The Cyber Safety Review Board (CSRB) has released a comprehensive analysis highlighting the dangers posed by the Lapsus$ threat group, urging businesses and government agencies to bolster their identity and access management systems. This report comes in the wake of a series of cyberattacks orchestrated by Lapsus$ between 2021 and 2022.
Lapsus$, described as a loosely organized group, has gained notoriety for its extortion-focused cyberattacks. The group’s modus operandi often involves exploiting vulnerabilities in identity and access management systems, stealing source codes, demanding ransoms, and infiltrating corporate networks. Notably, some of its members are believed to be teenagers, which poses challenges for law enforcement due to lighter penalties for juvenile threat actors, under certain jurisdictions.

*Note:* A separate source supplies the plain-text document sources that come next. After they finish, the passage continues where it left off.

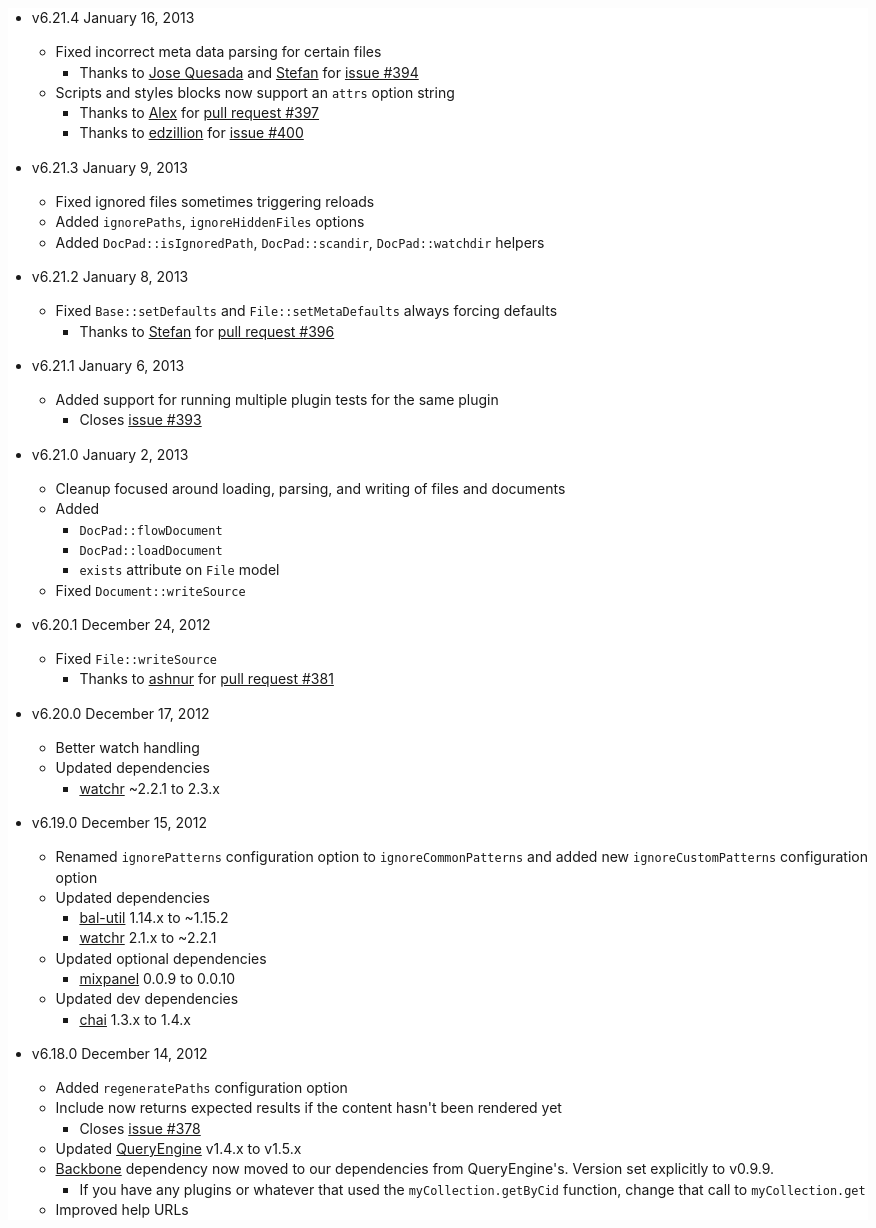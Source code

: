 - v6.21.4 January 16, 2013
	- Fixed incorrect meta data parsing for certain files
		- Thanks to [Jose Quesada](https://github.com/quesada) and [Stefan](https://github.com/stegrams) for [issue #394](https://github.com/bevry/docpad/issues/394)
	- Scripts and styles blocks now support an `attrs` option string
		- Thanks to [Alex](https://github.com/amesarosh) for [pull request #397](https://github.com/bevry/docpad/pull/397)
		- Thanks to [edzillion](https://github.com/edzillion) for [issue #400](https://github.com/bevry/docpad/issues/400)

- v6.21.3 January 9, 2013
	- Fixed ignored files sometimes triggering reloads
	- Added `ignorePaths`, `ignoreHiddenFiles` options
	- Added `DocPad::isIgnoredPath`, `DocPad::scandir`, `DocPad::watchdir` helpers

- v6.21.2 January 8, 2013
	- Fixed `Base::setDefaults` and `File::setMetaDefaults` always forcing defaults
		- Thanks to [Stefan](https://github.com/stegrams) for [pull request #396](https://github.com/bevry/docpad/pull/396)

- v6.21.1 January 6, 2013
	- Added support for running multiple plugin tests for the same plugin
		- Closes [issue #393](https://github.com/bevry/docpad/issues/393)
 
- v6.21.0 January 2, 2013
	- Cleanup focused around loading, parsing, and writing of files and documents
	- Added
		- `DocPad::flowDocument`
		- `DocPad::loadDocument`
		- `exists` attribute on `File` model
	- Fixed `Document::writeSource`

- v6.20.1 December 24, 2012
	- Fixed `File::writeSource`
		- Thanks to [ashnur](https://github.com/ashnur) for [pull request #381](https://github.com/bevry/docpad/pull/381)

- v6.20.0 December 17, 2012
	- Better watch handling
	- Updated dependencies
		- [watchr](https://github.com/bevry/watchr) ~2.2.1 to 2.3.x

- v6.19.0 December 15, 2012
	- Renamed `ignorePatterns` configuration option to `ignoreCommonPatterns` and added new `ignoreCustomPatterns` configuration option
	- Updated dependencies
		- [bal-util](https://github.com/balupton/bal-util) 1.14.x to ~1.15.2
		- [watchr](https://github.com/bevry/watchr) 2.1.x to ~2.2.1
	- Updated optional dependencies
		- [mixpanel](https://github.com/carlsverre/mixpanel-node) 0.0.9 to 0.0.10
	- Updated dev dependencies
		- [chai](https://github.com/chaijs/chai) 1.3.x to 1.4.x

- v6.18.0 December 14, 2012
	- Added `regeneratePaths` configuration option
	- Include now returns expected results if the content hasn't been rendered yet
		- Closes [issue #378](https://github.com/bevry/docpad/issues/378)
	- Updated [QueryEngine](https://github.com/bevry/query-engine/) v1.4.x to v1.5.x
	- [Backbone](http://backbonejs.org/) dependency now moved to our dependencies from QueryEngine's. Version set explicitly to v0.9.9.
		- If you have any plugins or whatever that used the `myCollection.getByCid` function, change that call to `myCollection.get`
	- Improved help URLs
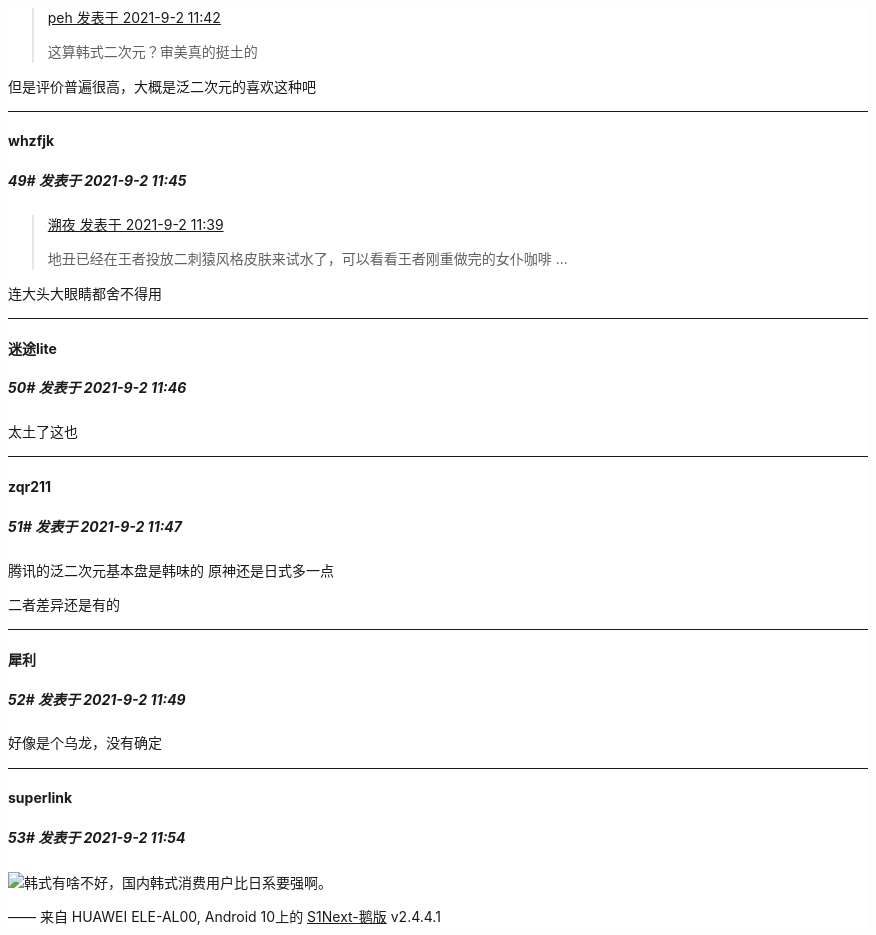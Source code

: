 
<blockquote><a href="httphttps://bbs.saraba1st.com/2b/forum.php?mod=redirect&amp;goto=findpost&amp;pid=52593730&amp;ptid=2024097" target="_blank">peh 发表于 2021-9-2 11:42</a>

这算韩式二次元？审美真的挺土的</blockquote>
但是评价普遍很高，大概是泛二次元的喜欢这种吧


*****

####  whzfjk  
##### 49#       发表于 2021-9-2 11:45


<blockquote><a href="httphttps://bbs.saraba1st.com/2b/forum.php?mod=redirect&amp;goto=findpost&amp;pid=52593684&amp;ptid=2024097" target="_blank">溯夜 发表于 2021-9-2 11:39</a>

地丑已经在王者投放二刺猿风格皮肤来试水了，可以看看王者刚重做完的女仆咖啡 ...</blockquote>
连大头大眼睛都舍不得用


*****

####  迷途lite  
##### 50#       发表于 2021-9-2 11:46


太土了这也


*****

####  zqr211  
##### 51#       发表于 2021-9-2 11:47


腾讯的泛二次元基本盘是韩味的 原神还是日式多一点


二者差异还是有的


*****

####  犀利  
##### 52#       发表于 2021-9-2 11:49


好像是个乌龙，没有确定


*****

####  superlink  
##### 53#       发表于 2021-9-2 11:54


<img src="https://static.saraba1st.com/image/smiley/face2017/067.png" referrerpolicy="no-referrer">韩式有啥不好，国内韩式消费用户比日系要强啊。

—— 来自 HUAWEI ELE-AL00, Android 10上的 [S1Next-鹅版](https://github.com/ykrank/S1-Next/releases) v2.4.4.1
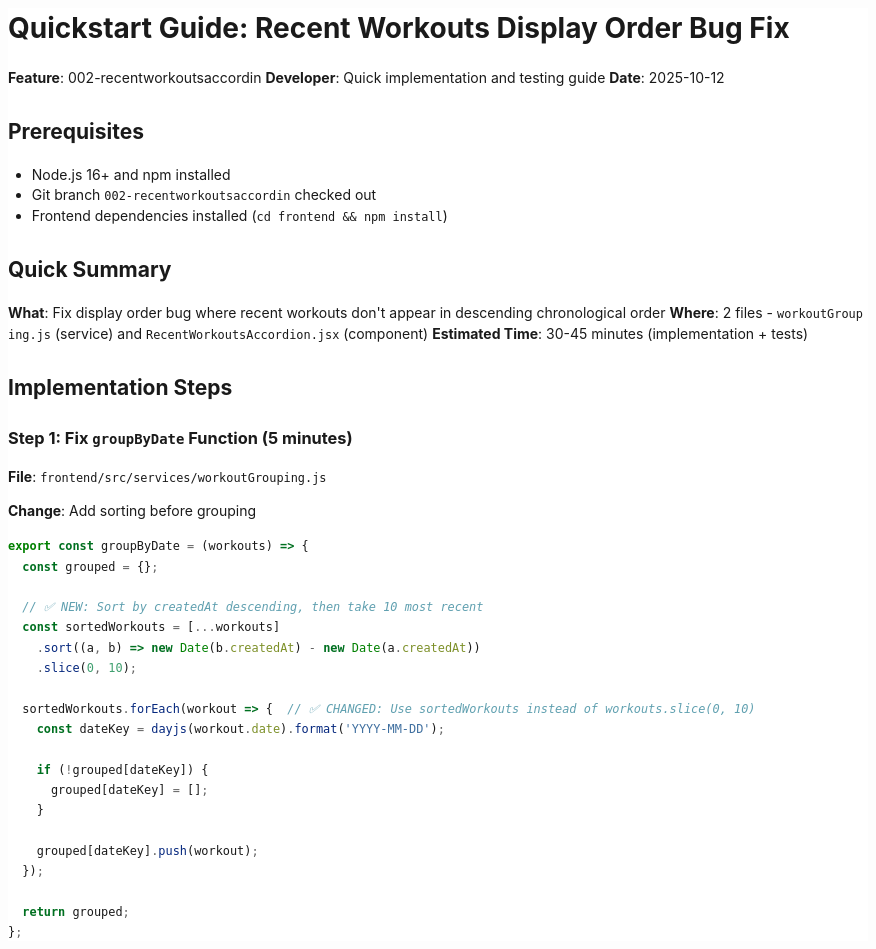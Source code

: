 # Quickstart Guide: Recent Workouts Display Order Bug Fix

**Feature**: 002-recentworkoutsaccordin
**Developer**: Quick implementation and testing guide
**Date**: 2025-10-12

## Prerequisites

- Node.js 16+ and npm installed
- Git branch `002-recentworkoutsaccordin` checked out
- Frontend dependencies installed (`cd frontend && npm install`)

## Quick Summary

**What**: Fix display order bug where recent workouts don't appear in descending chronological order
**Where**: 2 files - `workoutGrouping.js` (service) and `RecentWorkoutsAccordion.jsx` (component)
**Estimated Time**: 30-45 minutes (implementation + tests)

## Implementation Steps

### Step 1: Fix `groupByDate` Function (5 minutes)

**File**: `frontend/src/services/workoutGrouping.js`

**Change**: Add sorting before grouping

```javascript
export const groupByDate = (workouts) => {
  const grouped = {};

  // ✅ NEW: Sort by createdAt descending, then take 10 most recent
  const sortedWorkouts = [...workouts]
    .sort((a, b) => new Date(b.createdAt) - new Date(a.createdAt))
    .slice(0, 10);

  sortedWorkouts.forEach(workout => {  // ✅ CHANGED: Use sortedWorkouts instead of workouts.slice(0, 10)
    const dateKey = dayjs(workout.date).format('YYYY-MM-DD');

    if (!grouped[dateKey]) {
      grouped[dateKey] = [];
    }

    grouped[dateKey].push(workout);
  });

  return grouped;
};
```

A significant concern raised by the CSRB is the inadequacy of the current multi-factor authentication (MFA) systems.
“The Board found that the multi-factor authentication (MFA) implementations used broadly in the digital ecosystem today are not sufficient for most organizations or consumers,” the report read. “In particular, the Board saw a collective failure to sufficiently account for and mitigate the risks associated with using Short Message Service (SMS) and voice calls for MFA.”
The CSRB’s recommendations are multifaceted. They advocate for a shift from voice and SMS-based MFA to Fast IDentity Online (FIDO)2-compliant, hardware-backed solutions. The board also urged telecommunication providers to enhance their defenses against SIM swapping and called for increased oversight from the Federal Communications Commission (FCC) and Federal Trade Commission (FTC).
Furthermore, the CSRB emphasized the importance of strengthening identity and access management, addressing vulnerabilities in telecommunications, and building resilience in multi-party systems. They also highlighted the need for lawmakers to “advance ‘whole-of-society’ programs and mechanisms for juvenile cybercrime prevention and intervention.”
As cyber threats continue to evolve, the CSRB’s insights and recommendations serve as a crucial guide for organizations aiming to fortify their defenses in this digital age.
“Our ability to protect Americans from cyber vulnerabilities has never been stronger thanks to the community we are building through the Cyber Safety Review Board,” said Secretary of Homeland Security Alejandro N. Mayorkas. “As our threat environment evolves, so too must our detection and prevention capabilities. We must also evolve our ability to deploy those capabilities. The CSRB’s findings are not only timely, they are actionable and written with the guidance of real-world practitioners in the private sector.”